Records supplied:
————————

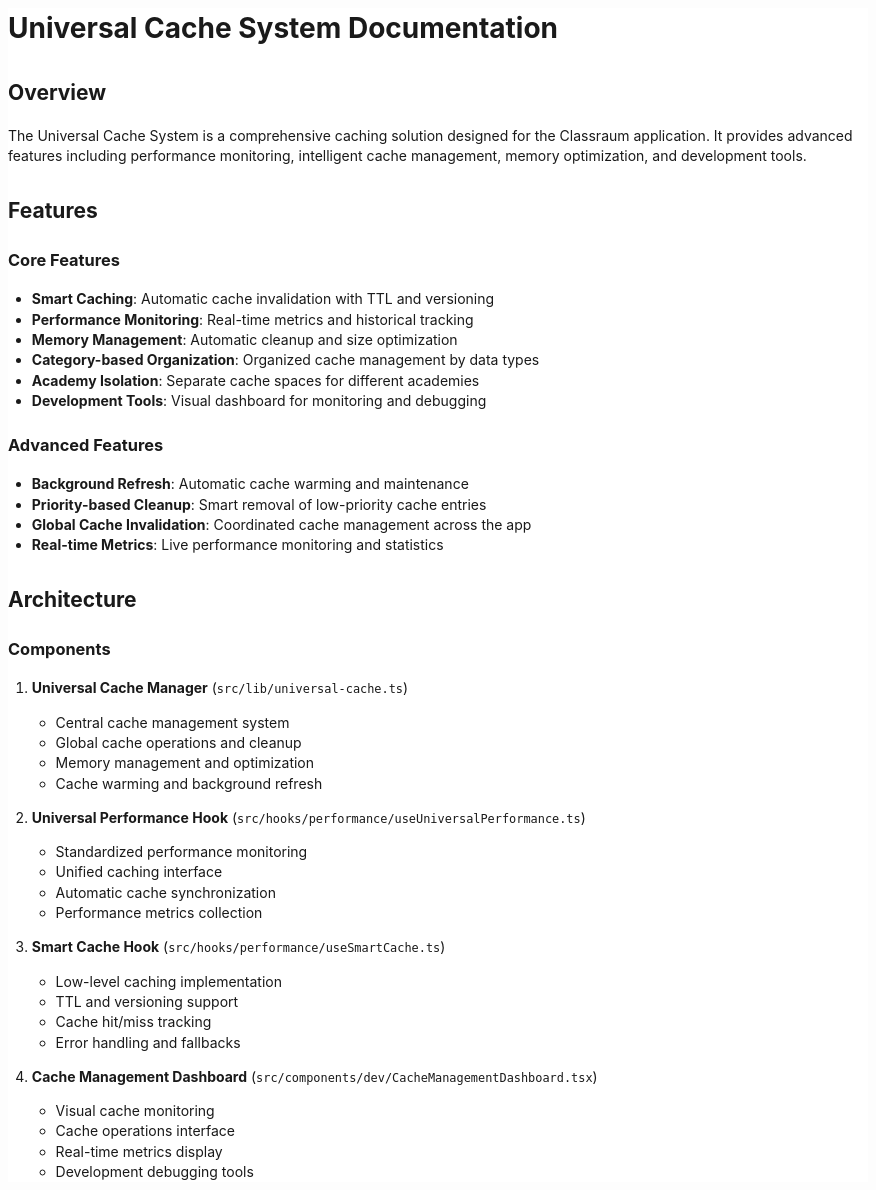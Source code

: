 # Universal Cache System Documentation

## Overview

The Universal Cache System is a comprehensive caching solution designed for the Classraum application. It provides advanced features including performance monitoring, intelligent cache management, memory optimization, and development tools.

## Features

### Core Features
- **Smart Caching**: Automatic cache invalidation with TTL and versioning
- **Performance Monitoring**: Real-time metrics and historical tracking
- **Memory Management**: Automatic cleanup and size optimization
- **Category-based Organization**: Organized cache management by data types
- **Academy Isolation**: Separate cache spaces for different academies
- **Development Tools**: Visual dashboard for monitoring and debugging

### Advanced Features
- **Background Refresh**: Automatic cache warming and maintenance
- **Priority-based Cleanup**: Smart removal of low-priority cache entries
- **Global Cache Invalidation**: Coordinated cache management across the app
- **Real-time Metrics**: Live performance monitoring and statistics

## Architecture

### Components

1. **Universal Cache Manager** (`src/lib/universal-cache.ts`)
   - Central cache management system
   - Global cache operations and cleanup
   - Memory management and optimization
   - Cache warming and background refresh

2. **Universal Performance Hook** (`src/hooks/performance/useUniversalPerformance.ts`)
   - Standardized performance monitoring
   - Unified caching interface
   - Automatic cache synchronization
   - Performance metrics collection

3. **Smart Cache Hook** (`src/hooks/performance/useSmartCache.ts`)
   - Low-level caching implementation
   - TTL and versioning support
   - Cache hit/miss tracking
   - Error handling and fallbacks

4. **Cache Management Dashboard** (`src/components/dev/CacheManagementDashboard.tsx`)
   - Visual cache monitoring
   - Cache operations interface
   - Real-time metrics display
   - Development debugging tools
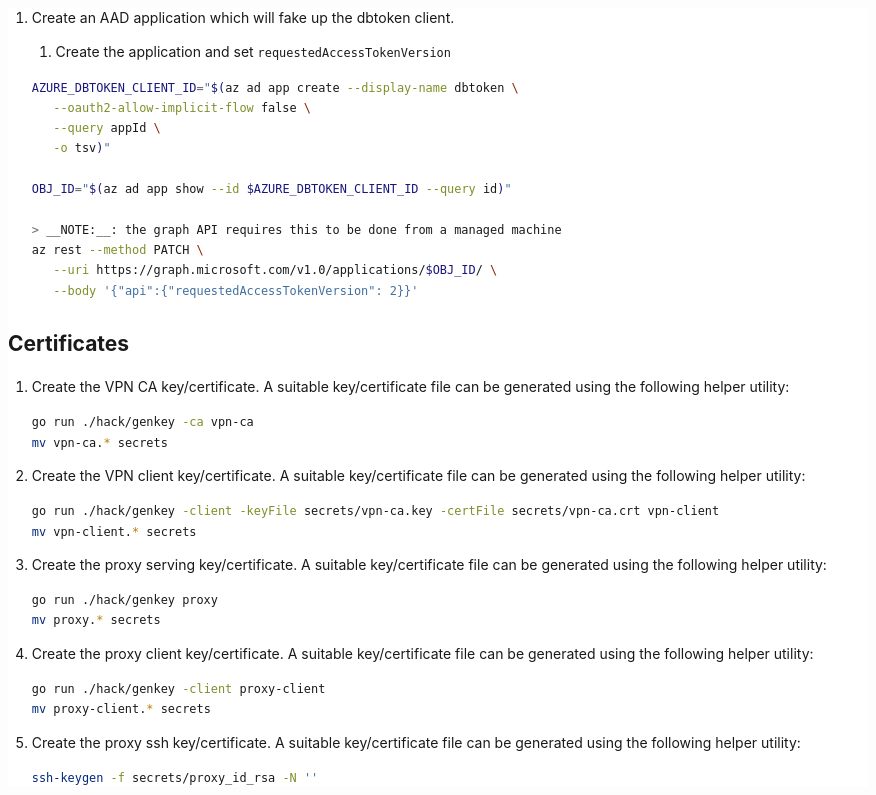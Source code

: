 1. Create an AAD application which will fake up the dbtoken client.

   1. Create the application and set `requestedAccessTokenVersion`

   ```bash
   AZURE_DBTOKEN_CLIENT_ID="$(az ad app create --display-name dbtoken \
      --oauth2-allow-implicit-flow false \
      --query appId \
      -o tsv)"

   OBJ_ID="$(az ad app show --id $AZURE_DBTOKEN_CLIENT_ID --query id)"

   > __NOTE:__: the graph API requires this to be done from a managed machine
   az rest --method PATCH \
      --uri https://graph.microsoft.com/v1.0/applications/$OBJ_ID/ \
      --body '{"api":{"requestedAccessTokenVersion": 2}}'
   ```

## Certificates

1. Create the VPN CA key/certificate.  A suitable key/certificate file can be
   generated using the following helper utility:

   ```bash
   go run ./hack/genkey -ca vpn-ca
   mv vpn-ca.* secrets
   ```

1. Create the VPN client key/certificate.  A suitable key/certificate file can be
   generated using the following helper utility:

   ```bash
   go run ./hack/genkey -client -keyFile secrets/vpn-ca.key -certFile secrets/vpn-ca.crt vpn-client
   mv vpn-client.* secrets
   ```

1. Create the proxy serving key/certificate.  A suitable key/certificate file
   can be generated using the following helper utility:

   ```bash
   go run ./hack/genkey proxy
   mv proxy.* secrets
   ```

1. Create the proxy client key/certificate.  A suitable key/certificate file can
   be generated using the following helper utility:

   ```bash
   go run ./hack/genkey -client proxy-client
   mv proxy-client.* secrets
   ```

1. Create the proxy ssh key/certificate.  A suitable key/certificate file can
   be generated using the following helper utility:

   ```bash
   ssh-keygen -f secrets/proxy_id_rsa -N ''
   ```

————————

Exercise prompt:
Restate each entry word for word. Omit every picture.

Exercise answer:
Source code

: # Universal Cache System Documentation

## Overview

The Universal Cache System is a comprehensive caching solution designed for the Classraum application. It provides advanced features including performance monitoring, intelligent cache management, memory optimization, and development tools.

## Features

### Core Features
- **Smart Caching**: Automatic cache invalidation with TTL and versioning
- **Performance Monitoring**: Real-time metrics and historical tracking
- **Memory Management**: Automatic cleanup and size optimization
- **Category-based Organization**: Organized cache management by data types
- **Academy Isolation**: Separate cache spaces for different academies
- **Development Tools**: Visual dashboard for monitoring and debugging

### Advanced Features
- **Background Refresh**: Automatic cache warming and maintenance
- **Priority-based Cleanup**: Smart removal of low-priority cache entries
- **Global Cache Invalidation**: Coordinated cache management across the app
- **Real-time Metrics**: Live performance monitoring and statistics

## Architecture

### Components

1. **Universal Cache Manager** (`src/lib/universal-cache.ts`)
   - Central cache management system
   - Global cache operations and cleanup
   - Memory management and optimization
   - Cache warming and background refresh

2. **Universal Performance Hook** (`src/hooks/performance/useUniversalPerformance.ts`)
   - Standardized performance monitoring
   - Unified caching interface
   - Automatic cache synchronization
   - Performance metrics collection

3. **Smart Cache Hook** (`src/hooks/performance/useSmartCache.ts`)
   - Low-level caching implementation
   - TTL and versioning support
   - Cache hit/miss tracking
   - Error handling and fallbacks

4. **Cache Management Dashboard** (`src/components/dev/CacheManagementDashboard.tsx`)
   - Visual cache monitoring
   - Cache operations interface
   - Real-time metrics display
   - Development debugging tools
Source code

: 1. Create an AAD application which will fake up the dbtoken client.

   1. Create the application and set `requestedAccessTokenVersion`

   ```bash
   AZURE_DBTOKEN_CLIENT_ID="$(az ad app create --display-name dbtoken \
      --oauth2-allow-implicit-flow false \
      --query appId \
      -o tsv)"

   OBJ_ID="$(az ad app show --id $AZURE_DBTOKEN_CLIENT_ID --query id)"

   > __NOTE:__: the graph API requires this to be done from a managed machine
   az rest --method PATCH \
      --uri https://graph.microsoft.com/v1.0/applications/$OBJ_ID/ \
      --body '{"api":{"requestedAccessTokenVersion": 2}}'
   ```

## Certificates

1. Create the VPN CA key/certificate.  A suitable key/certificate file can be
   generated using the following helper utility:

   ```bash
   go run ./hack/genkey -ca vpn-ca
   mv vpn-ca.* secrets
   ```

1. Create the VPN client key/certificate.  A suitable key/certificate file can be
   generated using the following helper utility:

   ```bash
   go run ./hack/genkey -client -keyFile secrets/vpn-ca.key -certFile secrets/vpn-ca.crt vpn-client
   mv vpn-client.* secrets
   ```

1. Create the proxy serving key/certificate.  A suitable key/certificate file
   can be generated using the following helper utility:

   ```bash
   go run ./hack/genkey proxy
   mv proxy.* secrets
   ```

1. Create the proxy client key/certificate.  A suitable key/certificate file can
   be generated using the following helper utility:

   ```bash
   go run ./hack/genkey -client proxy-client
   mv proxy-client.* secrets
   ```

1. Create the proxy ssh key/certificate.  A suitable key/certificate file can
   be generated using the following helper utility:

   ```bash
   ssh-keygen -f secrets/proxy_id_rsa -N ''
   ```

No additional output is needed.